Llamas un-nerve.  A longtime ago I read a story about a camel that was brought out west in some kind of mining adventure that got loose and  would kill people traveling through his territory.  i don't know if the story was true or not but I tend to give the camel family a wide berth.    I have two properties one about 20 acres fenced and cross fenced that I keep a few cows on.  The other is about 6 acres, that's where I'd like a few sheep.  I have 2 mini horses there and sometimes the odd cow.  I don't think of that property as grazing land, and plan to feed supplemental hay/grain.  What about a mini donkey???  Im guessing a donkey would just pal up with the minis, but could keep them separate for couple of months to bond???


----------



## violetsky888 (Aug 31, 2013)

Oh, it is woven wire, about 4 inches square 5 feet high.


----------



## woodsie (Aug 31, 2013)

Definitely LGD...you'll never regret it, well maybe when they are 6-9 months old, but then you'll love and appreciate them for life!  There's a reason beyond the big eyes and belly rubs we love those dogs...without them, the farming life would be filled with heartbreak in losing animals we love and work very hard for.

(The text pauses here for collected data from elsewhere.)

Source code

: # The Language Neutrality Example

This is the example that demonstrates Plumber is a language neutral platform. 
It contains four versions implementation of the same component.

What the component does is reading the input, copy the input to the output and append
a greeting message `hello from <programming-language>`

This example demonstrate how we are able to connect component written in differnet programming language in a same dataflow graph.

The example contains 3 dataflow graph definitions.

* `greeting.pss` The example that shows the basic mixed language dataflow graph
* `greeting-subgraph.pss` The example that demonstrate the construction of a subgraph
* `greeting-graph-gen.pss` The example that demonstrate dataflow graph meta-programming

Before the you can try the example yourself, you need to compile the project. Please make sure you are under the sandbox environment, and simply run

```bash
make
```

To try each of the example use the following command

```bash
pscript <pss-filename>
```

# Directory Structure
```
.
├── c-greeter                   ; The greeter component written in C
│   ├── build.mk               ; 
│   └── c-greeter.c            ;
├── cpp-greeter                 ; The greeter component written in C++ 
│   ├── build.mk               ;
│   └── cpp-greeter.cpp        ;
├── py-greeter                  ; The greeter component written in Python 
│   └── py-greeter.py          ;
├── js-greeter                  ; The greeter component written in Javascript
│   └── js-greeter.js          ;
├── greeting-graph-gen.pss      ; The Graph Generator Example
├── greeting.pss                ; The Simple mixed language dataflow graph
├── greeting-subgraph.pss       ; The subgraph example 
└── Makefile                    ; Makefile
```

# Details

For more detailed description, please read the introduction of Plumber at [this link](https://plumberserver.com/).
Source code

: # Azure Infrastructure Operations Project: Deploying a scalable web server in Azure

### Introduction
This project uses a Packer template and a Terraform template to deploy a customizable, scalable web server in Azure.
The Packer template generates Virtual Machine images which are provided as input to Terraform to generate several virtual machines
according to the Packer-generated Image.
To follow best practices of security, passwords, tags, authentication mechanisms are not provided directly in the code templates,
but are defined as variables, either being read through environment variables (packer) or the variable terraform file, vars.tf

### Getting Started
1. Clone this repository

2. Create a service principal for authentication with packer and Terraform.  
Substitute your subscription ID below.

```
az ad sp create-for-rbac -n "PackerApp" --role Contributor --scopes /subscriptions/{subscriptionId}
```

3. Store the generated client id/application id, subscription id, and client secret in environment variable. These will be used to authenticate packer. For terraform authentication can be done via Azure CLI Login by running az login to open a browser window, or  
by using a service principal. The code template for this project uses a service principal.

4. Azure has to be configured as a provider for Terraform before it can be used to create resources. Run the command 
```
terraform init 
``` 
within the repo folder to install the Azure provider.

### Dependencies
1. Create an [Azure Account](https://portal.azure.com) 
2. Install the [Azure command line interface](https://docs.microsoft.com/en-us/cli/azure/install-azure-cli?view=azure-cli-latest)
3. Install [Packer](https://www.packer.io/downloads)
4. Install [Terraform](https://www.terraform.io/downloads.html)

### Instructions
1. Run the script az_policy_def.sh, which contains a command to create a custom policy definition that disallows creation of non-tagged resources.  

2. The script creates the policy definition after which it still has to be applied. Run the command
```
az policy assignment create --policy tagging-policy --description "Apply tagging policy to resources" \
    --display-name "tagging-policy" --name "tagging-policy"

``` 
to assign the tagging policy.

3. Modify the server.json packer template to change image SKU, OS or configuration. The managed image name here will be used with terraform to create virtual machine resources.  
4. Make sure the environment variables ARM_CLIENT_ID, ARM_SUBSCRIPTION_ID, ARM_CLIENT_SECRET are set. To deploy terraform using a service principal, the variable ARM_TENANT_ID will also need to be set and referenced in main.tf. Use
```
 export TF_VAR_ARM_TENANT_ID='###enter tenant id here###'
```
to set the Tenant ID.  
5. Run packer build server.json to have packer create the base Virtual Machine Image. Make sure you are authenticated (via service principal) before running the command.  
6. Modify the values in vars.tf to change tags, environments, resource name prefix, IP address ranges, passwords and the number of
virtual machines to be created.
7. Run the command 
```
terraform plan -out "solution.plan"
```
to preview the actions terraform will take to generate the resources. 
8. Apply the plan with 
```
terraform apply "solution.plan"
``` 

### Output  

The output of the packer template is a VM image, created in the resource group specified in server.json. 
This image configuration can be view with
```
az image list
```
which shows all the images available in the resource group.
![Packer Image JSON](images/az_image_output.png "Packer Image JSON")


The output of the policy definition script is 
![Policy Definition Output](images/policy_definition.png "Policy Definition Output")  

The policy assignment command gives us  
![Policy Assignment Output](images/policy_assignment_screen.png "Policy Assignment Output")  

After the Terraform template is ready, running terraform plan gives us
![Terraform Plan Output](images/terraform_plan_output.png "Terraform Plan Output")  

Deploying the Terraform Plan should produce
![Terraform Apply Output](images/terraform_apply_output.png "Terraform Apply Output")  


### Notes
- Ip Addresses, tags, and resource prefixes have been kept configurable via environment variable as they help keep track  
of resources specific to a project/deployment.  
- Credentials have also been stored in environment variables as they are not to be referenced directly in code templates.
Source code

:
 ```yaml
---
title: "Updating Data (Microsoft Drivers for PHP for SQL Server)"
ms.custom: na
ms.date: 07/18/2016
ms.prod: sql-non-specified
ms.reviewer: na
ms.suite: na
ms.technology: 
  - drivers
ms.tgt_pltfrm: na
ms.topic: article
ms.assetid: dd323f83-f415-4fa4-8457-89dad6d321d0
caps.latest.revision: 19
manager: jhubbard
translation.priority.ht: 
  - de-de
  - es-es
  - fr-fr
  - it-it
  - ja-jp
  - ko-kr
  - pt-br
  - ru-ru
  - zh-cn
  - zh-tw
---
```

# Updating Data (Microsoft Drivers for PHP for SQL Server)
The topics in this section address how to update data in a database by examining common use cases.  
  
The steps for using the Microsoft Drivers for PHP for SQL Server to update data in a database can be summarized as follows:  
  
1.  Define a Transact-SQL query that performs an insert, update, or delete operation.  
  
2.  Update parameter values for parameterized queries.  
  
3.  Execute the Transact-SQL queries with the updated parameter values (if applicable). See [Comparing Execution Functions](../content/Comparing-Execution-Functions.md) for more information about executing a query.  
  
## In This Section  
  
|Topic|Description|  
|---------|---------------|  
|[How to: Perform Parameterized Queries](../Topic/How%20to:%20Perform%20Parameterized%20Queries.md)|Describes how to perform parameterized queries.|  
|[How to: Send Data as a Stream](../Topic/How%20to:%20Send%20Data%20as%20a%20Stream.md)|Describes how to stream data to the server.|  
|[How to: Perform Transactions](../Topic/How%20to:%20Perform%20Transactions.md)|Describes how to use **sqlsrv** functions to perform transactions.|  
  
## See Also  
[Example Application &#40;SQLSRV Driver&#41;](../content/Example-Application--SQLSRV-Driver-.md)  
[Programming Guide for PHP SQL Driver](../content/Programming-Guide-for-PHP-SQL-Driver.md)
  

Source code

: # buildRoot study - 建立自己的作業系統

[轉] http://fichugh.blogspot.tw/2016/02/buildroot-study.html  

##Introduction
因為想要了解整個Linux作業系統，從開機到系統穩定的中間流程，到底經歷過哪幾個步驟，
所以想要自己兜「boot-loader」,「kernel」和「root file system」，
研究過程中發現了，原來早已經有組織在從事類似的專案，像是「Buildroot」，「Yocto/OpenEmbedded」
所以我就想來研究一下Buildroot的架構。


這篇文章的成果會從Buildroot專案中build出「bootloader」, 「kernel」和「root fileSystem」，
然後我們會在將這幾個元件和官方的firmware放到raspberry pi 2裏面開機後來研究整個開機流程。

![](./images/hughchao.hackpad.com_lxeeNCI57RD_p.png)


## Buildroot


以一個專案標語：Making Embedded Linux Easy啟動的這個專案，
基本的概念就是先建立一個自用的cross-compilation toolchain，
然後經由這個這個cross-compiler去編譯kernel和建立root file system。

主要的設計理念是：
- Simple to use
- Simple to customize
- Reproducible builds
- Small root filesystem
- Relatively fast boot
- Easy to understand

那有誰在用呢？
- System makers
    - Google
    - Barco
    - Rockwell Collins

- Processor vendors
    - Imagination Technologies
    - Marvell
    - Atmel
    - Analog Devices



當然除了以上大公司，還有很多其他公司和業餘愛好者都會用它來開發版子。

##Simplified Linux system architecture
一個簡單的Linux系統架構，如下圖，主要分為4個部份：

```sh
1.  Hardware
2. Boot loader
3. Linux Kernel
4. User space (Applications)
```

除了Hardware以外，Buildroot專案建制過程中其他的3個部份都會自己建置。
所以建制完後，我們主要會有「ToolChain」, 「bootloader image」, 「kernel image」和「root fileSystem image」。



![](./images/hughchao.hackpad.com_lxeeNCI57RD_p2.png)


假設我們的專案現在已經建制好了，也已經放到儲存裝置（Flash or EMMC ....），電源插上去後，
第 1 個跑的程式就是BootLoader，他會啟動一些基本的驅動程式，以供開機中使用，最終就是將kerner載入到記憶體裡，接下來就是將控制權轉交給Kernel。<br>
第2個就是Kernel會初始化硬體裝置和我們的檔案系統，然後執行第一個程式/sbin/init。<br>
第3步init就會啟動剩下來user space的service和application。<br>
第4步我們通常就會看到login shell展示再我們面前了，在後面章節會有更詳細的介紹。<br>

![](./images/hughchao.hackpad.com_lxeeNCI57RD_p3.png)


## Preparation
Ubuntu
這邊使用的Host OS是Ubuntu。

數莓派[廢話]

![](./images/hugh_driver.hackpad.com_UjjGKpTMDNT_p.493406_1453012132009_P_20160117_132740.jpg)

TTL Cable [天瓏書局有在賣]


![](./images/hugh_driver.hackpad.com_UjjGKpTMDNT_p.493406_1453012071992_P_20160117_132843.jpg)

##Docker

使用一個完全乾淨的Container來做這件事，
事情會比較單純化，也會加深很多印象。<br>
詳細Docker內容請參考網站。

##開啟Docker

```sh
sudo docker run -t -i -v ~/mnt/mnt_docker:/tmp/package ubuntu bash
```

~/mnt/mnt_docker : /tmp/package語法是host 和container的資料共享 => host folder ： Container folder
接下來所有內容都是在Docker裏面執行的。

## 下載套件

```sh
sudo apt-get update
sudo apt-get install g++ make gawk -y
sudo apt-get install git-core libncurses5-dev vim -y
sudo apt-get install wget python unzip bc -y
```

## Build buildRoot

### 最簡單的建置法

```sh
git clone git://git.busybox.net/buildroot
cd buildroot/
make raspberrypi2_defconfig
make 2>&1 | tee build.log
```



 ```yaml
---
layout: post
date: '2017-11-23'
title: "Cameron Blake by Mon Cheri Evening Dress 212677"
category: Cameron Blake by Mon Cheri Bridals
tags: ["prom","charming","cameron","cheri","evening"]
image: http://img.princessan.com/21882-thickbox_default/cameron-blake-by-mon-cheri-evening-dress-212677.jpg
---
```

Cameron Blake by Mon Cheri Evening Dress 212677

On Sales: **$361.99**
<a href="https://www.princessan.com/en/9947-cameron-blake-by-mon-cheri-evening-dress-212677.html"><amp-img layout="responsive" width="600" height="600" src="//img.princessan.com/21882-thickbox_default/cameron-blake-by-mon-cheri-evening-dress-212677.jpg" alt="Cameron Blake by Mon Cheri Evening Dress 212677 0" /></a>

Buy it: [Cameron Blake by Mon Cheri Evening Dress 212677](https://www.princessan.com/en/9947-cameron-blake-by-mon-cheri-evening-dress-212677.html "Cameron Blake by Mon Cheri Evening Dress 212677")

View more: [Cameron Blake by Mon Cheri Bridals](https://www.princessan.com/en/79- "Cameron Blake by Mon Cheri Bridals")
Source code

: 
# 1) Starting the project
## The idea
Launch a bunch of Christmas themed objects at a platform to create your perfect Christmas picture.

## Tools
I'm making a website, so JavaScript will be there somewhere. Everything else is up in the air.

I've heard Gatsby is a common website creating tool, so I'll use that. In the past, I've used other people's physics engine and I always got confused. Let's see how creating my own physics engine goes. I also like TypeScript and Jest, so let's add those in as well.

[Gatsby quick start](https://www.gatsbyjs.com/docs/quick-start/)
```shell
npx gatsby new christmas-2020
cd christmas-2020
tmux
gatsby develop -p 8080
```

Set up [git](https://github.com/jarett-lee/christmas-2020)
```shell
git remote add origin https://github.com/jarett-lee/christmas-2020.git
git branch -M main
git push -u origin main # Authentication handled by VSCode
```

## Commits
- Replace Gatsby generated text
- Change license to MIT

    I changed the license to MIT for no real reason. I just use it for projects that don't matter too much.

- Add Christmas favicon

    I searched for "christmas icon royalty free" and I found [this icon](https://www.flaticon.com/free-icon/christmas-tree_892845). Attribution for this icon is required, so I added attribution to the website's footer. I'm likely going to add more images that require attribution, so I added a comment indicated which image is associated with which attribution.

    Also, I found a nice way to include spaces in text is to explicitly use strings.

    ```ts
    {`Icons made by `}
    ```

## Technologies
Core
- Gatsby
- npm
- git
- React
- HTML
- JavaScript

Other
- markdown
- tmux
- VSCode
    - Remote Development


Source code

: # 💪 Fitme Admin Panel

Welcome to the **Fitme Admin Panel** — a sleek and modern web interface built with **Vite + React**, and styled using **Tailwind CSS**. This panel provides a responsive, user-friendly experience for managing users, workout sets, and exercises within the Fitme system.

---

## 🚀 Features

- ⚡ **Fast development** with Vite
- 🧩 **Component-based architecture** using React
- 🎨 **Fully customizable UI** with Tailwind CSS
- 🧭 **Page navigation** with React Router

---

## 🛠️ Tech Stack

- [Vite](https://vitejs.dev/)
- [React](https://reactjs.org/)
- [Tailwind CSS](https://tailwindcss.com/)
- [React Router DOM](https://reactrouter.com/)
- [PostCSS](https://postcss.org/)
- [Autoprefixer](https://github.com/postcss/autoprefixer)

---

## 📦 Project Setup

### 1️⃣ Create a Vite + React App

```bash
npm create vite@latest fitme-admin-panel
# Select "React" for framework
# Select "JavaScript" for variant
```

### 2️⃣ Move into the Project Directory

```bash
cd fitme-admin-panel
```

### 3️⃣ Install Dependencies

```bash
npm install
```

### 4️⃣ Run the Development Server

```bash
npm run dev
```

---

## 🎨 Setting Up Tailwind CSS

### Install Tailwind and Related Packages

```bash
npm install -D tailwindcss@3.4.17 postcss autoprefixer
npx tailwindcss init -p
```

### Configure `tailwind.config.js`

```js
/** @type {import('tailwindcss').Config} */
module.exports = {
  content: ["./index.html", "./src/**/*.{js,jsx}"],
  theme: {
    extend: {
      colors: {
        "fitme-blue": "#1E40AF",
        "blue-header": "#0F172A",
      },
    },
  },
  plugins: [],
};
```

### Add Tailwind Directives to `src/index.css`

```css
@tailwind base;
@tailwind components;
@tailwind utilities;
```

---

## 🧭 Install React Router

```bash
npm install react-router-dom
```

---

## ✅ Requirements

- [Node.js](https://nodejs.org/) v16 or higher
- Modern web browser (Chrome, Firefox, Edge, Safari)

If you have high predator count I don't believe you'll get by with a mini-anything. Even a good dog with packs of coyotes could get injured protecting lambs...2 good LGDs and you'll never have to worry. I think there is a reason most of the local people have a Pyr in the pasture...without one (or another LGD), you'll end up with a lot of missing sheep. We had coyotes digging under our 5' farm and field fence...when they are hungry there is not much stopping them in terms of fencing.


----------



## violetsky888 (Sep 1, 2013)

You're probably right about needing the dogs, it does seem like they are everywhere in the Huntsville Alabama area.  Craigsl.  always has pups for sale for around $75-100. I already have a bernese mt dog that costs a fortune to feed, so I'm not to keen on having to feed another big dog or two.  All the cheap dog food is ground corn based and Teddy can inhale a  a $30 20 lb bag of the better quality food  in a work week.


----------



## CritterZone (Sep 1, 2013)

We have a lot of coyotes around here and we have not lost any sheep or chickens to them yet and we don't have any dedicated LGD's (we do have a cattle dog and a german shorthair).  We never hesitate to shoot at the coyotes when we see them, so they tend to stay away from the barn.


----------



## Bo Peep Soays (Jun 20, 2018)

I would suggest getting Soay sheep. They take down coyotes (I've seen them do it), they shed their wool (good for using), are born with short tails so no docking, and eradicate poison ivy, poison oak, or anything in reach. Small, easy to handle, and cute as a button.


----------



## Donna R. Raybon (Jun 21, 2018)

Coyotes here take cows when they are down calving and young calves.  Black vultures do too.  And coyotes climb like a cat so please do not rely on fence!  When. Llama were high dollar and I was raising LGD , sold a lot of dogs to protect llamas.


----------



## Granny Heeney (Nov 13, 2018)

Bo Peep Soays said:


> I would suggest getting Soay sheep. They take down coyotes (I've seen them do it), they shed their wool (good for using), are born with short tails so no docking, and eradicate poison ivy, poison oak, or anything in reach. Small, easy to handle, and cute as a button.


I just saw a lamb when I googled, so cute!  :-o  **swoon**  How do you pronounce "Soay?"  The horns on those rams...w00t...will these fellers chase down and pummel a fat, slow, 50 yr old woman who doesn't know much about sheep yet?


----------



## Granny Heeney (Nov 13, 2018)

Upon further investigation  and reading other threads as one member suggested, yikes, am I a catastrophe waiting to happen?  I read in the threads twice that rams are more dangerous than bulls.  :-o


----------